_WHAT TO WORK ON_. Gather all lines in the entries below that include the word "implemented".

(Pictures paired with source code)
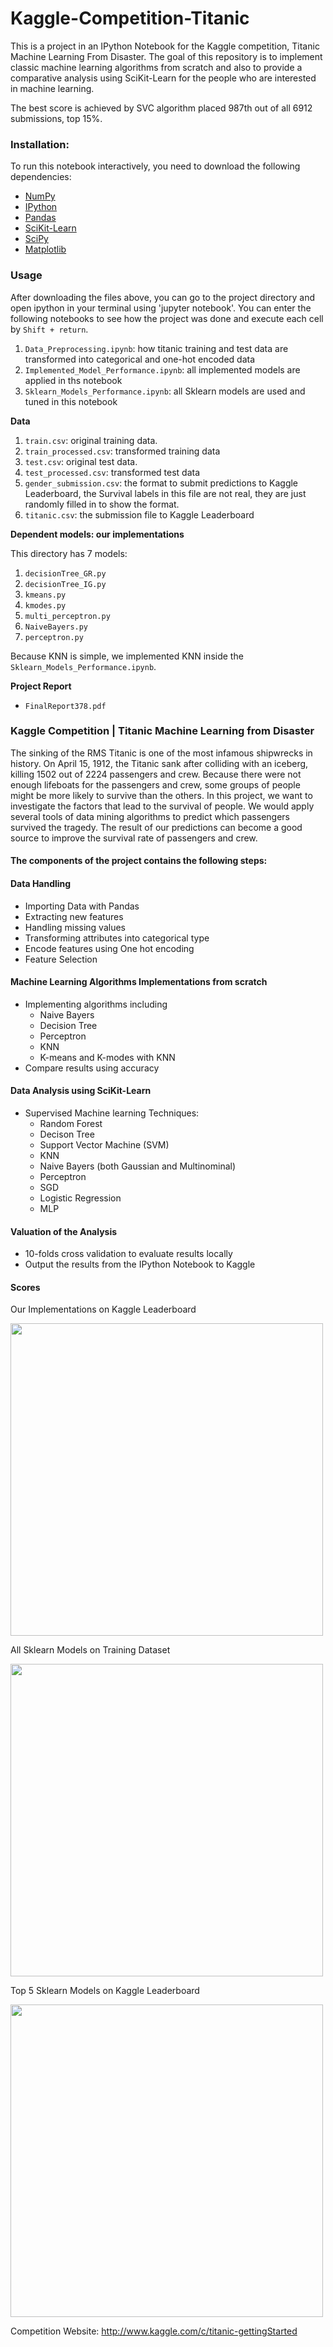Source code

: # Kaggle-Competition-Titanic

This is a project in an IPython Notebook for the Kaggle competition, Titanic Machine Learning From Disaster. The goal of this repository is to implement classic machine learning algorithms from scratch and also to provide a comparative analysis using SciKit-Learn for the people who are interested in machine learning.

The best score is achieved by SVC algorithm placed 987th out of all 6912 submissions, top 15%. 

###   Installation:

To run this notebook interactively, you need to download the following dependencies:
* [NumPy](http://www.numpy.org/)
* [IPython](http://ipython.org/)
* [Pandas](http://pandas.pydata.org/)
* [SciKit-Learn](http://scikit-learn.org/stable/)
* [SciPy](http://www.scipy.org/)
* [Matplotlib](http://matplotlib.org/)

### Usage

After downloading the files above, you can go to the project directory and open ipython in your terminal using 'jupyter notebook'. You can enter the following notebooks to see how the project was done and execute each cell by `Shift + return`.

1. `Data_Preprocessing.ipynb`: how titanic training and test data are transformed into categorical and one-hot encoded data
2. `Implemented_Model_Performance.ipynb`: all implemented models are applied in ths notebook
3. `Sklearn_Models_Performance.ipynb`: all Sklearn models are used and tuned in this notebook

**Data**

1. `train.csv`: original training data.
2. `train_processed.csv`: transformed training data
3. `test.csv`: original test data.
4. `test_processed.csv`: transformed test data
5. `gender_submission.csv`: the format to submit predictions to Kaggle Leaderboard, the Survival labels in this file are not real, they are just randomly filled in to show the format. 
6. `titanic.csv`: the submission file to Kaggle Leaderboard

**Dependent models: our implementations**

This directory has 7 models:

1. `decisionTree_GR.py`
2. `decisionTree_IG.py`
3. `kmeans.py`
4. `kmodes.py`
5. `multi_perceptron.py`
6. `NaiveBayers.py`
7. `perceptron.py`

Because KNN is simple, we implemented KNN inside the `Sklearn_Models_Performance.ipynb`.

**Project Report**

- `FinalReport378.pdf`

###   Kaggle Competition | Titanic Machine Learning from Disaster

The sinking of the RMS Titanic is one of the most infamous shipwrecks in history.  On April 15, 1912, the Titanic sank after colliding with an iceberg, killing 1502 out of 2224 passengers and crew. Because there were not enough lifeboats for the passengers and crew, some groups of people might be more likely to survive than the others. In this project, we want to investigate the factors that lead to the survival of people. We would apply several tools of data mining algorithms to predict which passengers survived the tragedy. The result of our predictions can become a good source to improve the survival rate of passengers and crew.

####  The components of the project contains the following steps:
####  Data Handling
*   Importing Data with Pandas
*   Extracting new features
*   Handling missing values 
*   Transforming attributes into categorical type
*   Encode features using One hot encoding
*   Feature Selection

####  Machine Learning Algorithms Implementations from scratch
*   Implementing algorithms including 
      - Naive Bayers
      - Decision Tree
      - Perceptron
      - KNN
      - K-means and K-modes with KNN 
*   Compare results using accuracy

####  Data Analysis using SciKit-Learn
*    Supervised Machine learning Techniques:
      - Random Forest 
      - Decison Tree
      - Support Vector Machine (SVM)
      - KNN
      - Naive Bayers (both Gaussian and Multinominal)
      - Perceptron
      - SGD
      - Logistic Regression
      - MLP

####  Valuation of the Analysis
*   10-folds cross validation to evaluate results locally
*   Output the results from the IPython Notebook to Kaggle

#### Scores 

Our Implementations on Kaggle Leaderboard

<img src="https://github.com/emoryjianghang/Kaggle-Competition-Titanic/blob/master/Table1.png" width="500">

All Sklearn Models on Training Dataset

<img src="https://github.com/emoryjianghang/Kaggle-Competition-Titanic/blob/master/Table2.png" width="500">

Top 5 Sklearn Models on Kaggle Leaderboard

<img src="https://github.com/emoryjianghang/Kaggle-Competition-Titanic/blob/master/Table3.png" width="500">

Competition Website: http://www.kaggle.com/c/titanic-gettingStarted
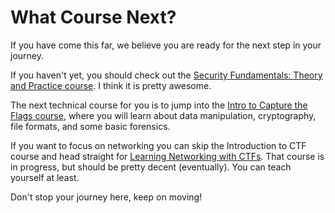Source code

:# What Course Next?

If you have come this far, we believe you are ready for the next step in
your journey.

If you haven't yet, you should check out the [Security Fundamentals:
Theory and Practice course](https://www.roppers.org/courses/security). I
think it is pretty awesome.

The next technical course for you is to jump into the [Intro to Capture
the Flags course](https://www.hoppersroppers.org/courseCTF.html), where
you will learn about data manipulation, cryptography, file formats, and
some basic forensics.

If you want to focus on networking you can skip the Introduction to CTF
course and head straight for [Learning Networking with
CTFs](https://academy.hoppersroppers.org/course/view.php?id=20). That
course is in progress, but should be pretty decent (eventually). You can
teach yourself at least. 

Don't stop your journey here, keep on moving!
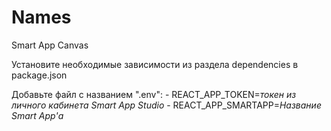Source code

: # Names
Smart App Canvas

Установите необходимые зависимости из раздела dependencies в package.json

Добавьте файл с названием ".env":
	- REACT_APP_TOKEN=*токен из личного кабинета Smart App Studio* 
	- REACT_APP_SMARTAPP=*Название Smart App'а*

_SOLUTION_.
2. `Implemented_Model_Performance.ipynb`: all implemented models are applied in ths notebook
Because KNN is simple, we implemented KNN inside the `Sklearn_Models_Performance.ipynb`.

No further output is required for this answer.